Assignment:
Every entry in this listing should be written out exactly.

START Data under study

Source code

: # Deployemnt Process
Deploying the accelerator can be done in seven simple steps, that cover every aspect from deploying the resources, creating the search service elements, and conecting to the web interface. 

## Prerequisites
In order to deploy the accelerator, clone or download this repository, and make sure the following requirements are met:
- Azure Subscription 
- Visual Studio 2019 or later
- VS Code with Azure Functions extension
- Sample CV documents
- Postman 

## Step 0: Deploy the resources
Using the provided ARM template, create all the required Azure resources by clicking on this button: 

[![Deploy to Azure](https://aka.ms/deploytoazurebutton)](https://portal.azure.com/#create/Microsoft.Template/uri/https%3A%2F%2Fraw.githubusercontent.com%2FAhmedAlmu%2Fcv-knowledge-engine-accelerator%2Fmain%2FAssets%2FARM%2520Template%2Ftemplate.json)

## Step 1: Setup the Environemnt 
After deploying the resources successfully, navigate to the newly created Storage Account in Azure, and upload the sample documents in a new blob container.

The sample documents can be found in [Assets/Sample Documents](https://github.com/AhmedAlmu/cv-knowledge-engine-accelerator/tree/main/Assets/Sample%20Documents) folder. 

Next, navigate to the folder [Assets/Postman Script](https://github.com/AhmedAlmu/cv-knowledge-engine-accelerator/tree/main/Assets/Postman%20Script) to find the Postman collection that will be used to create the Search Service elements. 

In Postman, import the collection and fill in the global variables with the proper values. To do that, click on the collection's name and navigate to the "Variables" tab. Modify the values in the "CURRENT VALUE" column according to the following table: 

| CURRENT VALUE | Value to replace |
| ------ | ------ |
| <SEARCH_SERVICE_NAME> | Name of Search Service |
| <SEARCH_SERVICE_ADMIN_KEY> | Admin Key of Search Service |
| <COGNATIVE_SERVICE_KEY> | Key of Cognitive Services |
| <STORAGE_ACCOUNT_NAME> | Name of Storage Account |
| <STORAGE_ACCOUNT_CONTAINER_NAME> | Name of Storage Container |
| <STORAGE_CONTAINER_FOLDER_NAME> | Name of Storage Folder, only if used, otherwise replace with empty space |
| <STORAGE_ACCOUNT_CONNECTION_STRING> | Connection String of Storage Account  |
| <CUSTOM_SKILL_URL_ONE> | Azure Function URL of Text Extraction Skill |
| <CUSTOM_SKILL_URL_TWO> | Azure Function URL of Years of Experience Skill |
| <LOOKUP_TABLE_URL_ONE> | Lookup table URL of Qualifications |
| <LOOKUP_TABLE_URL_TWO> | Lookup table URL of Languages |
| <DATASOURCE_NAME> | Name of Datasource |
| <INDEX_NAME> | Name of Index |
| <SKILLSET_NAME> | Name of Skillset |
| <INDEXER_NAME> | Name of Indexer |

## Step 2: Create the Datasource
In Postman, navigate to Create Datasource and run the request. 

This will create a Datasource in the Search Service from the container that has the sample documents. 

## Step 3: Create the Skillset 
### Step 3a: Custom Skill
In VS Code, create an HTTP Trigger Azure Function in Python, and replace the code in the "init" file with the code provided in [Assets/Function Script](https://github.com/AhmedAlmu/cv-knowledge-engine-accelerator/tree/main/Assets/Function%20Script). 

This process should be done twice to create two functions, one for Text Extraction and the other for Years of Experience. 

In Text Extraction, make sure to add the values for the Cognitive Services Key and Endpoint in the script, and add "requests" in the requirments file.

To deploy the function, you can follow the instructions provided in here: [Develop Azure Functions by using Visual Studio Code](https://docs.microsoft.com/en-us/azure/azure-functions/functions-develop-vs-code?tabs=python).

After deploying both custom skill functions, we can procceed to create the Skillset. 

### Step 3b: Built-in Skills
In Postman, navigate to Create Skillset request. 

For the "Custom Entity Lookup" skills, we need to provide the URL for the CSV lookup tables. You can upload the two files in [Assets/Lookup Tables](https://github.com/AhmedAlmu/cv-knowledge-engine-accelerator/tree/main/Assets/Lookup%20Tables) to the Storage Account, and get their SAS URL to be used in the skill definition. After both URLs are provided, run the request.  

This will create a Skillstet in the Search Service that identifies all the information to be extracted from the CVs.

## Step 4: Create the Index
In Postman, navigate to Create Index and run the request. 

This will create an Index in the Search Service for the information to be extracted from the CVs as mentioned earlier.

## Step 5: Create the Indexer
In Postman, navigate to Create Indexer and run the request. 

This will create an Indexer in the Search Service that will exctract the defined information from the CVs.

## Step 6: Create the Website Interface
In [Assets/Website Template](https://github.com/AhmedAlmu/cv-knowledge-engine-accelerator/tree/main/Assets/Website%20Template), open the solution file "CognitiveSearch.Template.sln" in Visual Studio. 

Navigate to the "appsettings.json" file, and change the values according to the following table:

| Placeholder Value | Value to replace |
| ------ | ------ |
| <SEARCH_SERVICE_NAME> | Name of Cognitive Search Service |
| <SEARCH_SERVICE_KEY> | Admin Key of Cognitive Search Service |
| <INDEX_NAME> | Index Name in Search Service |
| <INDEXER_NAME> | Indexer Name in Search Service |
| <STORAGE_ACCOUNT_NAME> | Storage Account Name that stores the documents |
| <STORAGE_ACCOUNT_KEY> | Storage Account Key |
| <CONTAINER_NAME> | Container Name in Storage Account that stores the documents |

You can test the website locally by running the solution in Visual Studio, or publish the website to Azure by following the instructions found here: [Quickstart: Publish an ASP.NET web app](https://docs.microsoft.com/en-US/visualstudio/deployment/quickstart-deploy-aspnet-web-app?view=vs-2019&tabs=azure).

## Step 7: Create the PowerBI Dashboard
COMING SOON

END Data under study

Written solution:
Source code

: # Deployemnt Process
Deploying the accelerator can be done in seven simple steps, that cover every aspect from deploying the resources, creating the search service elements, and conecting to the web interface. 

## Prerequisites
In order to deploy the accelerator, clone or download this repository, and make sure the following requirements are met:
- Azure Subscription 
- Visual Studio 2019 or later
- VS Code with Azure Functions extension
- Sample CV documents
- Postman 

## Step 0: Deploy the resources
Using the provided ARM template, create all the required Azure resources by clicking on this button: 

[![Deploy to Azure](https://aka.ms/deploytoazurebutton)](https://portal.azure.com/#create/Microsoft.Template/uri/https%3A%2F%2Fraw.githubusercontent.com%2FAhmedAlmu%2Fcv-knowledge-engine-accelerator%2Fmain%2FAssets%2FARM%2520Template%2Ftemplate.json)

## Step 1: Setup the Environemnt 
After deploying the resources successfully, navigate to the newly created Storage Account in Azure, and upload the sample documents in a new blob container.

The sample documents can be found in [Assets/Sample Documents](https://github.com/AhmedAlmu/cv-knowledge-engine-accelerator/tree/main/Assets/Sample%20Documents) folder. 

Next, navigate to the folder [Assets/Postman Script](https://github.com/AhmedAlmu/cv-knowledge-engine-accelerator/tree/main/Assets/Postman%20Script) to find the Postman collection that will be used to create the Search Service elements. 

In Postman, import the collection and fill in the global variables with the proper values. To do that, click on the collection's name and navigate to the "Variables" tab. Modify the values in the "CURRENT VALUE" column according to the following table: 

| CURRENT VALUE | Value to replace |
| ------ | ------ |
| <SEARCH_SERVICE_NAME> | Name of Search Service |
| <SEARCH_SERVICE_ADMIN_KEY> | Admin Key of Search Service |
| <COGNATIVE_SERVICE_KEY> | Key of Cognitive Services |
| <STORAGE_ACCOUNT_NAME> | Name of Storage Account |
| <STORAGE_ACCOUNT_CONTAINER_NAME> | Name of Storage Container |
| <STORAGE_CONTAINER_FOLDER_NAME> | Name of Storage Folder, only if used, otherwise replace with empty space |
| <STORAGE_ACCOUNT_CONNECTION_STRING> | Connection String of Storage Account  |
| <CUSTOM_SKILL_URL_ONE> | Azure Function URL of Text Extraction Skill |
| <CUSTOM_SKILL_URL_TWO> | Azure Function URL of Years of Experience Skill |
| <LOOKUP_TABLE_URL_ONE> | Lookup table URL of Qualifications |
| <LOOKUP_TABLE_URL_TWO> | Lookup table URL of Languages |
| <DATASOURCE_NAME> | Name of Datasource |
| <INDEX_NAME> | Name of Index |
| <SKILLSET_NAME> | Name of Skillset |
| <INDEXER_NAME> | Name of Indexer |

## Step 2: Create the Datasource
In Postman, navigate to Create Datasource and run the request. 

This will create a Datasource in the Search Service from the container that has the sample documents. 

## Step 3: Create the Skillset 
### Step 3a: Custom Skill
In VS Code, create an HTTP Trigger Azure Function in Python, and replace the code in the "init" file with the code provided in [Assets/Function Script](https://github.com/AhmedAlmu/cv-knowledge-engine-accelerator/tree/main/Assets/Function%20Script). 

This process should be done twice to create two functions, one for Text Extraction and the other for Years of Experience. 

In Text Extraction, make sure to add the values for the Cognitive Services Key and Endpoint in the script, and add "requests" in the requirments file.

To deploy the function, you can follow the instructions provided in here: [Develop Azure Functions by using Visual Studio Code](https://docs.microsoft.com/en-us/azure/azure-functions/functions-develop-vs-code?tabs=python).

After deploying both custom skill functions, we can procceed to create the Skillset. 

### Step 3b: Built-in Skills
In Postman, navigate to Create Skillset request. 

For the "Custom Entity Lookup" skills, we need to provide the URL for the CSV lookup tables. You can upload the two files in [Assets/Lookup Tables](https://github.com/AhmedAlmu/cv-knowledge-engine-accelerator/tree/main/Assets/Lookup%20Tables) to the Storage Account, and get their SAS URL to be used in the skill definition. After both URLs are provided, run the request.  

This will create a Skillstet in the Search Service that identifies all the information to be extracted from the CVs.

## Step 4: Create the Index
In Postman, navigate to Create Index and run the request. 

This will create an Index in the Search Service for the information to be extracted from the CVs as mentioned earlier.

## Step 5: Create the Indexer
In Postman, navigate to Create Indexer and run the request. 

This will create an Indexer in the Search Service that will exctract the defined information from the CVs.

## Step 6: Create the Website Interface
In [Assets/Website Template](https://github.com/AhmedAlmu/cv-knowledge-engine-accelerator/tree/main/Assets/Website%20Template), open the solution file "CognitiveSearch.Template.sln" in Visual Studio. 

Navigate to the "appsettings.json" file, and change the values according to the following table:

| Placeholder Value | Value to replace |
| ------ | ------ |
| <SEARCH_SERVICE_NAME> | Name of Cognitive Search Service |
| <SEARCH_SERVICE_KEY> | Admin Key of Cognitive Search Service |
| <INDEX_NAME> | Index Name in Search Service |
| <INDEXER_NAME> | Indexer Name in Search Service |
| <STORAGE_ACCOUNT_NAME> | Storage Account Name that stores the documents |
| <STORAGE_ACCOUNT_KEY> | Storage Account Key |
| <CONTAINER_NAME> | Container Name in Storage Account that stores the documents |

You can test the website locally by running the solution in Visual Studio, or publish the website to Azure by following the instructions found here: [Quickstart: Publish an ASP.NET web app](https://docs.microsoft.com/en-US/visualstudio/deployment/quickstart-deploy-aspnet-web-app?view=vs-2019&tabs=azure).

## Step 7: Create the PowerBI Dashboard
COMING SOON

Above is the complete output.